The draft report acknowledges the primacy of efficiency over traditional concentration yardsticks. In that regard, the Commission has flagged that it will look closely at economies that are being achieved – and can be achieved – both of scale and of scope.
Some of the remarks around efficiency go to super funds wanting to maximise the efficiency benefits of pooling backoffice functions but still to differentiate their member services.
In addition to delivering fodder for economic theorists, the draft report reveals insights into how the Commission sees the issues – and how it intends to approach them.

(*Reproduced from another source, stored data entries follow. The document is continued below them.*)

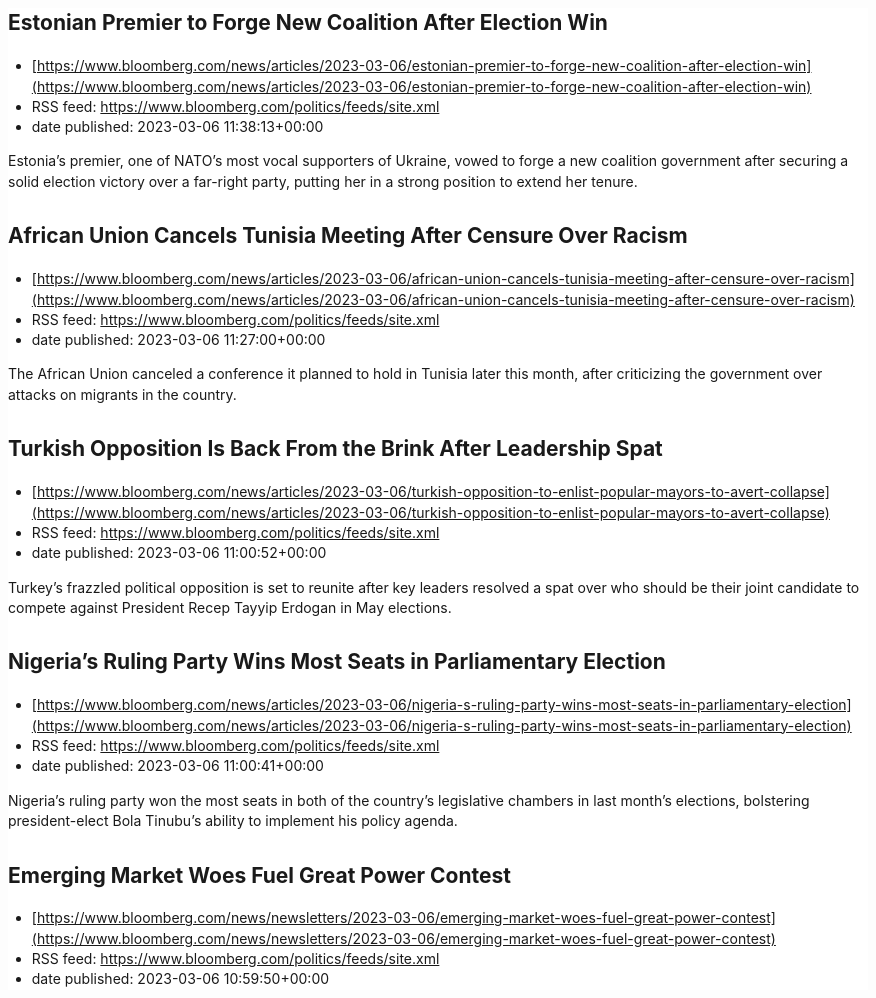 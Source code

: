 ## Estonian Premier to Forge New Coalition After Election Win
 - [https://www.bloomberg.com/news/articles/2023-03-06/estonian-premier-to-forge-new-coalition-after-election-win](https://www.bloomberg.com/news/articles/2023-03-06/estonian-premier-to-forge-new-coalition-after-election-win)
 - RSS feed: https://www.bloomberg.com/politics/feeds/site.xml
 - date published: 2023-03-06 11:38:13+00:00

Estonia’s premier, one of NATO’s most vocal supporters of Ukraine, vowed to forge a new coalition government after securing a solid election victory over a far-right party, putting her in a strong position to extend her tenure.

## African Union Cancels Tunisia Meeting After Censure Over Racism
 - [https://www.bloomberg.com/news/articles/2023-03-06/african-union-cancels-tunisia-meeting-after-censure-over-racism](https://www.bloomberg.com/news/articles/2023-03-06/african-union-cancels-tunisia-meeting-after-censure-over-racism)
 - RSS feed: https://www.bloomberg.com/politics/feeds/site.xml
 - date published: 2023-03-06 11:27:00+00:00

The African Union canceled a conference it planned to hold in Tunisia later this month, after criticizing the government over attacks on migrants in the country.

## Turkish Opposition Is Back From the Brink After Leadership Spat
 - [https://www.bloomberg.com/news/articles/2023-03-06/turkish-opposition-to-enlist-popular-mayors-to-avert-collapse](https://www.bloomberg.com/news/articles/2023-03-06/turkish-opposition-to-enlist-popular-mayors-to-avert-collapse)
 - RSS feed: https://www.bloomberg.com/politics/feeds/site.xml
 - date published: 2023-03-06 11:00:52+00:00

Turkey’s frazzled political opposition is set to reunite after key leaders resolved a spat over who should be their joint candidate to compete against President Recep Tayyip Erdogan in May elections.

## Nigeria’s Ruling Party Wins Most Seats in Parliamentary Election
 - [https://www.bloomberg.com/news/articles/2023-03-06/nigeria-s-ruling-party-wins-most-seats-in-parliamentary-election](https://www.bloomberg.com/news/articles/2023-03-06/nigeria-s-ruling-party-wins-most-seats-in-parliamentary-election)
 - RSS feed: https://www.bloomberg.com/politics/feeds/site.xml
 - date published: 2023-03-06 11:00:41+00:00

Nigeria’s ruling party won the most seats in both of the country’s legislative chambers in last month’s elections, bolstering president-elect Bola Tinubu’s ability to implement his policy agenda.

## Emerging Market Woes Fuel Great Power Contest
 - [https://www.bloomberg.com/news/newsletters/2023-03-06/emerging-market-woes-fuel-great-power-contest](https://www.bloomberg.com/news/newsletters/2023-03-06/emerging-market-woes-fuel-great-power-contest)
 - RSS feed: https://www.bloomberg.com/politics/feeds/site.xml
 - date published: 2023-03-06 10:59:50+00:00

The Commission acknowledges that the superannuation system as a whole operates on two levels – retail and wholesale. Super funds can either staff up internally to support their member offerings or seek economies through procuring services at the wholesale level. And they do so in an environment that the Commission acknowledges is “highly connected, dynamic and very complex”. In some instances which are tightly regulated outside of the super system itself – such as audit and custody – there is no real “internal option” – and the Commission has noted historic (2012) data that show high level of concentration in the provision of such services.
This complexity in the wholesale level of the super system is sure to have a strong influence in both the Commission’s development of assessment criteria and indicators and in the review itself.
The draft report puts forward the propositions that “competition is a means to an end” and that “an efficient superannuation system broadly means costs are minimised, returns maximised, members placed in the most appropriate investments based on their preferences and needs, and that the system embraces innovation and technology to improve outcomes over time”.
A question that may arise in the next phases of the Commission’s work could well be the respective roles of internal teams and the external economies available through external wholesale providers in the pursuit of efficiency.
The Commission has made it clear that SMSFs will be included as part of the review. An interesting question may well be; how to apply the lessons from examining the efficiencies available to funds through the wholesale providers to the SMSF sector?
In a rarity in the current cycle, the report makes no mention of “block chain” or of “distributed ledger technology”. Wholesale providers to superannuation funds of both investment and administration services will need to keep abreast of the technological developments, but it is interesting to note that the report makes no mention of blockchain or distributed ledger technology – perhaps the only financial inquiry of the past few years to do so.